According to UNICEF, Uganda is home to more than 2 million orphans. But the country’s international adoption process is marred by abuse.
“Someone would come here and apply for legal guardianship on Monday and by Wednesday they would have it,” said Marlon Agaba, a children’s rights activist. “Actually the foreigner did not even need to be physically in Uganda to apply.”
Reports revealed some Ugandan families signed away the legal guardianship of their children, thinking they were going to study abroad. The Thomson Reuters Foundation investigated Uganda’s inter-country adoption process in May and came up with similar findings.
“Ugandan families have been bribed, tricked, or coerced into giving up their children to U.S. citizens and other foreigners for adoption,” according to the report.
The interest in adopting from developing countries, coupled with the high financial benefits, creates prime conditions for trafficking. David Smolin, director of the Center of Children’s Law and Ethics at Samford University, said in some cases, children who could be reunited with extended family are not, due to the financial incentives international adoption offers.

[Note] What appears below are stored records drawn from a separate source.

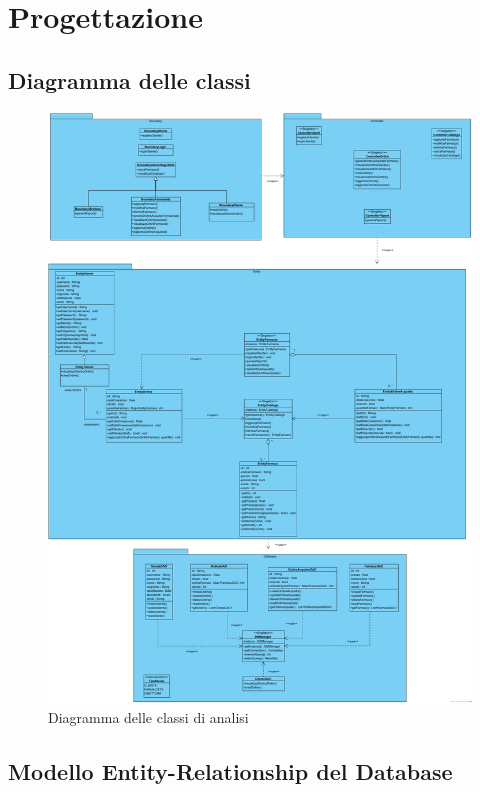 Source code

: \chapter{Progettazione}

\section{Diagramma delle classi}

\begin{figure}[h]
    \centering
	\includegraphics[width=\linewidth]{assets/ClassDiagramProgettazione.png}
    \caption{Diagramma delle classi di analisi}
\end{figure}

\pagebreak

\section{Modello Entity-Relationship del Database}

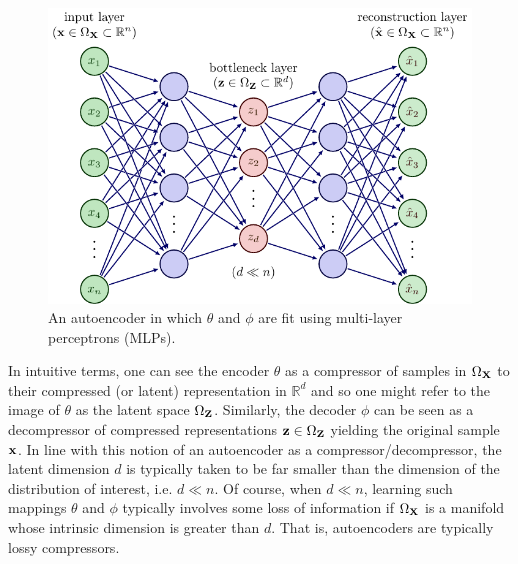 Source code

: \documentclass[11pt]{article}
\begin{document}
\begin{figure}[t]
    \centering
    \includegraphics{./figures/neural_nets/AE_autoencoder.pdf}
    \caption{An autoencoder in which $\theta$ and $\phi$ are fit using multi-layer perceptrons (MLPs).}
    \label{fig:autoencoder}
\end{figure}

In intuitive terms, one can see the encoder $\theta$ as a compressor of samples in $\Omega_{\mathbf{X}}$ to their compressed (or latent) representation in $\mathbb{R}^d$ and so one might refer to the image of $\theta$ as the latent space $\Omega_{\mathbf{Z}}$. Similarly, the decoder $\phi$ can be seen as a decompressor of compressed representations $\mathbf{z}\in\Omega_{\mathbf{Z}}$ yielding the original sample $\mathbf{x}$. In line with this notion of an autoencoder as a compressor/decompressor, the latent dimension $d$ is typically taken to be far smaller than the dimension of the distribution of interest, i.e. $d\ll n$. Of course, when $d\ll n$, learning such mappings $\theta$ and $\phi$ typically involves some loss of information if $\Omega_{\mathbf{X}}$ is a manifold whose intrinsic dimension is greater than $d$. That is, autoencoders are typically lossy compressors.
\end{document}

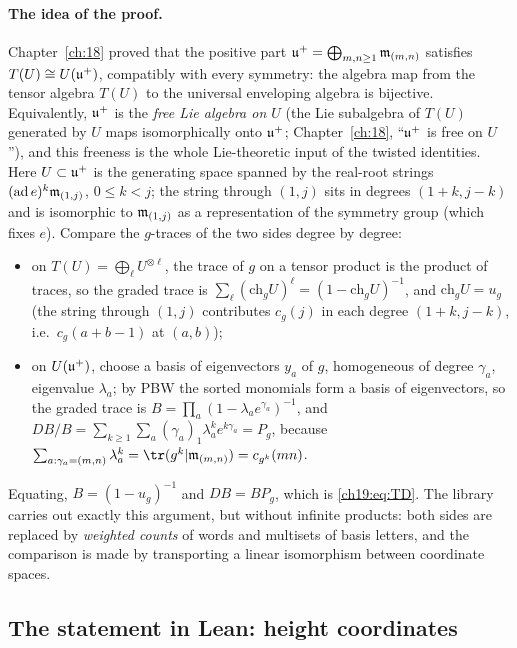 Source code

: \paragraph{The idea of the proof.}  Chapter~\ref{ch:18} proved that the positive part $\chnineteenu^+=\bigoplus_{m,n\ge1}\chnineteenm_{(m,n)}$
satisfies $T(U)\cong U(\chnineteenu^+)$, compatibly with every symmetry: the algebra map from the tensor algebra $T(U)$ to the
universal enveloping algebra is bijective.  Equivalently, $\chnineteenu^+$ is the \emph{free Lie algebra on $U$} (the Lie subalgebra of
$T(U)$ generated by $U$ maps isomorphically onto $\chnineteenu^+$; Chapter~\ref{ch:18}, ``$\chnineteenu^+$ is free on $U$''), and this
freeness is the whole Lie-theoretic input of the twisted identities.  Here $U\subset\chnineteenu^+$ is the generating space spanned
by the real-root strings $(\mathrm{ad}\,e)^k\chnineteenm_{(1,j)}$, $0\le k<j$; the string through $(1,j)$ sits in degrees
$(1+k,j-k)$ and is isomorphic to $\chnineteenm_{(1,j)}$ as a representation of the symmetry group (which fixes $e$).  Compare the
$g$-traces of the two sides degree by degree:
\begin{itemize}
\item on $T(U)=\bigoplus_\ell U^{\otimes\ell}$, the trace of $g$ on a tensor product is the product of traces, so the
  graded trace is $\sum_\ell(\mathrm{ch}_gU)^\ell=(1-\mathrm{ch}_gU)^{-1}$, and $\mathrm{ch}_gU=u_g$ (the string through $(1,j)$
  contributes $c_g(j)$ in each degree $(1+k,j-k)$, i.e.\ $c_g(a+b-1)$ at $(a,b)$);
\item on $U(\chnineteenu^+)$, choose a basis of eigenvectors $y_a$ of $g$, homogeneous of degree $\gamma_a$, eigenvalue
  $\lambda_a$; by PBW the sorted monomials form a basis of eigenvectors, so the graded trace is
  $B=\prod_a(1-\lambda_ae^{\gamma_a})^{-1}$, and $DB/B=\sum_{k\ge1}\sum_a(\gamma_a)_1\lambda_a^ke^{k\gamma_a}=P_g$, because
  $\sum_{a:\gamma_a=(m,n)}\lambda_a^k=\tr(g^k|\chnineteenm_{(m,n)})=c_{g^k}(mn)$.
\end{itemize}
Equating, $B=(1-u_g)^{-1}$ and $DB=BP_g$, which is \eqref{ch19:eq:TD}.  The library carries out exactly this argument,
but without infinite products: both sides are replaced by \emph{weighted counts} of words and multisets of basis
letters, and the comparison is made by transporting a linear isomorphism between coordinate spaces.

\subsection{The statement in Lean: height coordinates}

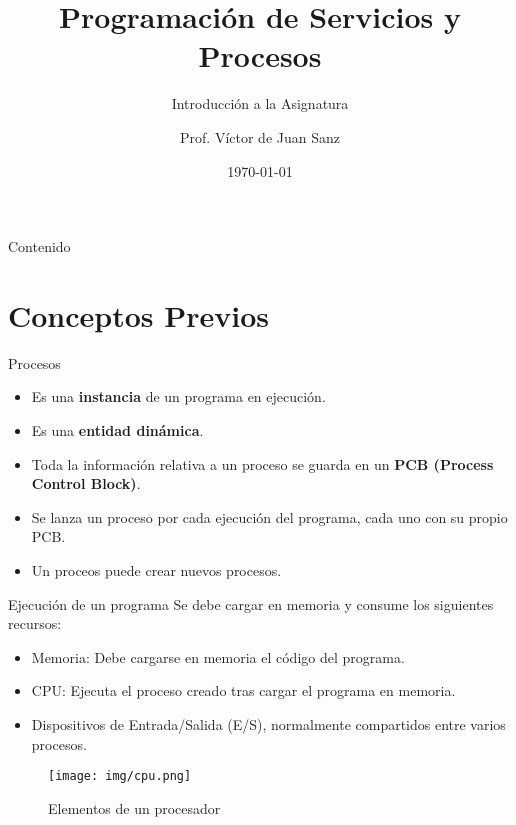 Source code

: \documentclass{beamer}
\title{Programación de Servicios y Procesos}
\subtitle{Introducción a la Asignatura}
\author{Prof. Víctor de Juan Sanz}
\institute{Colegio Santo Domingo Savio}
\date{\today}
\begin{document}
\begin{frame}
    \titlepage
\end{frame}

\begin{frame}{Contenido}
    \tableofcontents
\end{frame}

\section{Conceptos Previos}

\begin{frame}{Procesos}
    \begin{itemize}
        \item Es una \textbf{instancia} de un programa en ejecución.
        \item Es una \textbf{entidad dinámica}.
        \item Toda la información relativa a un proceso se guarda en un \textbf{PCB (Process Control Block)}.
        \item Se lanza un proceso por cada ejecución del programa, cada uno con su propio PCB.
        \item Un proceos puede crear nuevos procesos.
    \end{itemize}
\end{frame}


\begin{frame}{Ejecución de un programa}
    Se debe cargar en memoria y consume los siguientes recursos:
        \begin{itemize}
            \item Memoria: Debe cargarse en memoria el código del programa.
            \item CPU: Ejecuta el proceso creado tras cargar el programa en memoria.
            \item Dispositivos de Entrada/Salida (E/S), normalmente compartidos entre varios procesos.
        \end{itemize}
    
\end{frame}


\begin{frame}
  \begin{figure}
        \centering
        \texttt{[image: img/cpu.png]}
        \caption{Elementos de un procesador}
    \end{figure}

\end{frame}
\end{document}
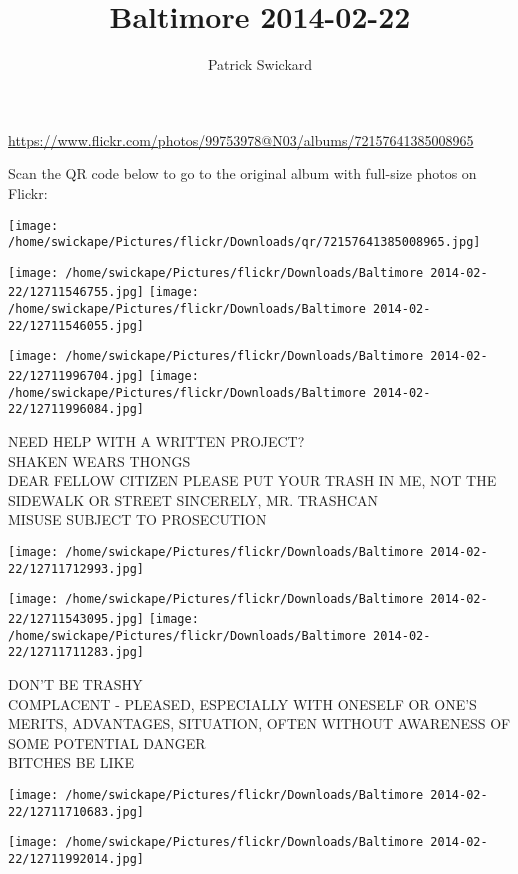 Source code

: \documentclass[10pt,letterpaper]{article}
\title{Baltimore 2014-02-22}
\author{Patrick Swickard}
\date{}
\begin{document}
\maketitle

\url{https://www.flickr.com/photos/99753978@N03/albums/72157641385008965}

Scan the QR code below to go to the original album with full-size photos on Flickr:

\texttt{[image: /home/swickape/Pictures/flickr/Downloads/qr/72157641385008965.jpg]}
\pagebreak

\texttt{[image: /home/swickape/Pictures/flickr/Downloads/Baltimore 2014-02-22/12711546755.jpg]}
\texttt{[image: /home/swickape/Pictures/flickr/Downloads/Baltimore 2014-02-22/12711546055.jpg]}

\texttt{[image: /home/swickape/Pictures/flickr/Downloads/Baltimore 2014-02-22/12711996704.jpg]}
\texttt{[image: /home/swickape/Pictures/flickr/Downloads/Baltimore 2014-02-22/12711996084.jpg]}

NEED HELP WITH A WRITTEN PROJECT?\\
SHAKEN WEARS THONGS\\
DEAR FELLOW CITIZEN PLEASE PUT YOUR TRASH IN ME, NOT THE SIDEWALK OR STREET SINCERELY, MR. TRASHCAN\\
MISUSE SUBJECT TO PROSECUTION
\pagebreak

\texttt{[image: /home/swickape/Pictures/flickr/Downloads/Baltimore 2014-02-22/12711712993.jpg]}

\vspace{0.25in}
\texttt{[image: /home/swickape/Pictures/flickr/Downloads/Baltimore 2014-02-22/12711543095.jpg]}
\texttt{[image: /home/swickape/Pictures/flickr/Downloads/Baltimore 2014-02-22/12711711283.jpg]}

DON'T BE TRASHY\\
COMPLACENT {-} PLEASED, ESPECIALLY WITH ONESELF OR ONE'S MERITS, ADVANTAGES, SITUATION, OFTEN WITHOUT AWARENESS OF SOME POTENTIAL DANGER\\
BITCHES BE LIKE
\pagebreak

\texttt{[image: /home/swickape/Pictures/flickr/Downloads/Baltimore 2014-02-22/12711710683.jpg]}

\vspace{0.25in}
\texttt{[image: /home/swickape/Pictures/flickr/Downloads/Baltimore 2014-02-22/12711992014.jpg]}
\end{document}
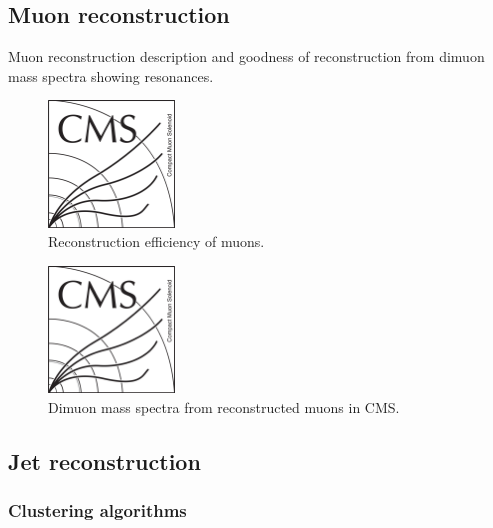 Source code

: \subsection{Muon reconstruction}

Muon reconstruction description and goodness of reconstruction from dimuon mass spectra showing resonances.

\begin{figure}[!Hhtbp]
  \begin{center}
    \includegraphics[width=0.3\textwidth]{figs/CMSlogo.png}
    \caption{Reconstruction efficiency of muons.}
    \label{fig:MuEff}
  \end{center}
\end{figure}

\begin{figure}[!Hhtbp]
  \begin{center}
    \includegraphics[width=0.3\textwidth]{figs/CMSlogo.png}
    \caption{Dimuon mass spectra from reconstructed muons in CMS.}
    \label{fig:DiMuonMass}
  \end{center}
\end{figure}

\subsection{Jet reconstruction}

\subsubsection{Clustering algorithms}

“Children don’t have to be literally trafficked for it to be improper,” Smolin said. “It can be improper if international adoption jumps the queue and becomes the first option because of the monetary [incentive]. Family preservation is supposed to be the first option.”
The U.S. State Department shows American adoptions from Uganda more than tripled between 2012 and 2013, but declined to just 200 in 2014. Ugandan President Yoweri Musuveni is expected to sign the bill into law in a few weeks.
The Associated Press contributed to this report.